[[ Dataset excerpts, beginning ]]

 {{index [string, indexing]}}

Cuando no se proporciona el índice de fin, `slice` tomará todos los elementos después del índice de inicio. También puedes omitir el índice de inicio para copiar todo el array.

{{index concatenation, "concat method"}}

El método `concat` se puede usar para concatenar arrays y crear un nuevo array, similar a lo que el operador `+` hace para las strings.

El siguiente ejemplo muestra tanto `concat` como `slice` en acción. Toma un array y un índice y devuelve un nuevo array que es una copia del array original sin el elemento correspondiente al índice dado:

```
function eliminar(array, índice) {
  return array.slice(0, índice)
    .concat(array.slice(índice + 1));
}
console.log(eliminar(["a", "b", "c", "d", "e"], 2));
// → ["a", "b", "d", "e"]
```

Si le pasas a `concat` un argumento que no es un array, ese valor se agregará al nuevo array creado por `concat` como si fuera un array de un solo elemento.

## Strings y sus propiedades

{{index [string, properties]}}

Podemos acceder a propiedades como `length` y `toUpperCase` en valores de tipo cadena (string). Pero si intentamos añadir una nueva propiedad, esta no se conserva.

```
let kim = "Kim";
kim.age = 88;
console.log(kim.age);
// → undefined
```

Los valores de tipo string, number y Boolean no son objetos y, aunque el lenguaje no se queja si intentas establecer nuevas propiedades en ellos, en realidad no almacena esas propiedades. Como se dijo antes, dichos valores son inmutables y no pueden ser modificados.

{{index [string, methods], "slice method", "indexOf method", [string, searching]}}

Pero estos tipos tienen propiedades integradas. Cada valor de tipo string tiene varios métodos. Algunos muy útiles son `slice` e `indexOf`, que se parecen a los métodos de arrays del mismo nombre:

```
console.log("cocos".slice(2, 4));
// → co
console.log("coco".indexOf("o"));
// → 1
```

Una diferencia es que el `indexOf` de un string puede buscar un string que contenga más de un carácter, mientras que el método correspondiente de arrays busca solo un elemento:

[[ Dataset excerpts, end ]]

#### Task requirements:
What do the records say? Quote them all exactly.

#### Response to the exercise:
 {{index [string, indexing]}}

Cuando no se proporciona el índice de fin, `slice` tomará todos los elementos después del índice de inicio. También puedes omitir el índice de inicio para copiar todo el array.

{{index concatenation, "concat method"}}

El método `concat` se puede usar para concatenar arrays y crear un nuevo array, similar a lo que el operador `+` hace para las strings.

El siguiente ejemplo muestra tanto `concat` como `slice` en acción. Toma un array y un índice y devuelve un nuevo array que es una copia del array original sin el elemento correspondiente al índice dado:

```
function eliminar(array, índice) {
  return array.slice(0, índice)
    .concat(array.slice(índice + 1));
}
console.log(eliminar(["a", "b", "c", "d", "e"], 2));
// → ["a", "b", "d", "e"]
```

Si le pasas a `concat` un argumento que no es un array, ese valor se agregará al nuevo array creado por `concat` como si fuera un array de un solo elemento.

## Strings y sus propiedades

{{index [string, properties]}}

Podemos acceder a propiedades como `length` y `toUpperCase` en valores de tipo cadena (string). Pero si intentamos añadir una nueva propiedad, esta no se conserva.

```
let kim = "Kim";
kim.age = 88;
console.log(kim.age);
// → undefined
```

Los valores de tipo string, number y Boolean no son objetos y, aunque el lenguaje no se queja si intentas establecer nuevas propiedades en ellos, en realidad no almacena esas propiedades. Como se dijo antes, dichos valores son inmutables y no pueden ser modificados.

{{index [string, methods], "slice method", "indexOf method", [string, searching]}}

Pero estos tipos tienen propiedades integradas. Cada valor de tipo string tiene varios métodos. Algunos muy útiles son `slice` e `indexOf`, que se parecen a los métodos de arrays del mismo nombre:

```
console.log("cocos".slice(2, 4));
// → co
console.log("coco".indexOf("o"));
// → 1
```

Una diferencia es que el `indexOf` de un string puede buscar un string que contenga más de un carácter, mientras que el método correspondiente de arrays busca solo un elemento:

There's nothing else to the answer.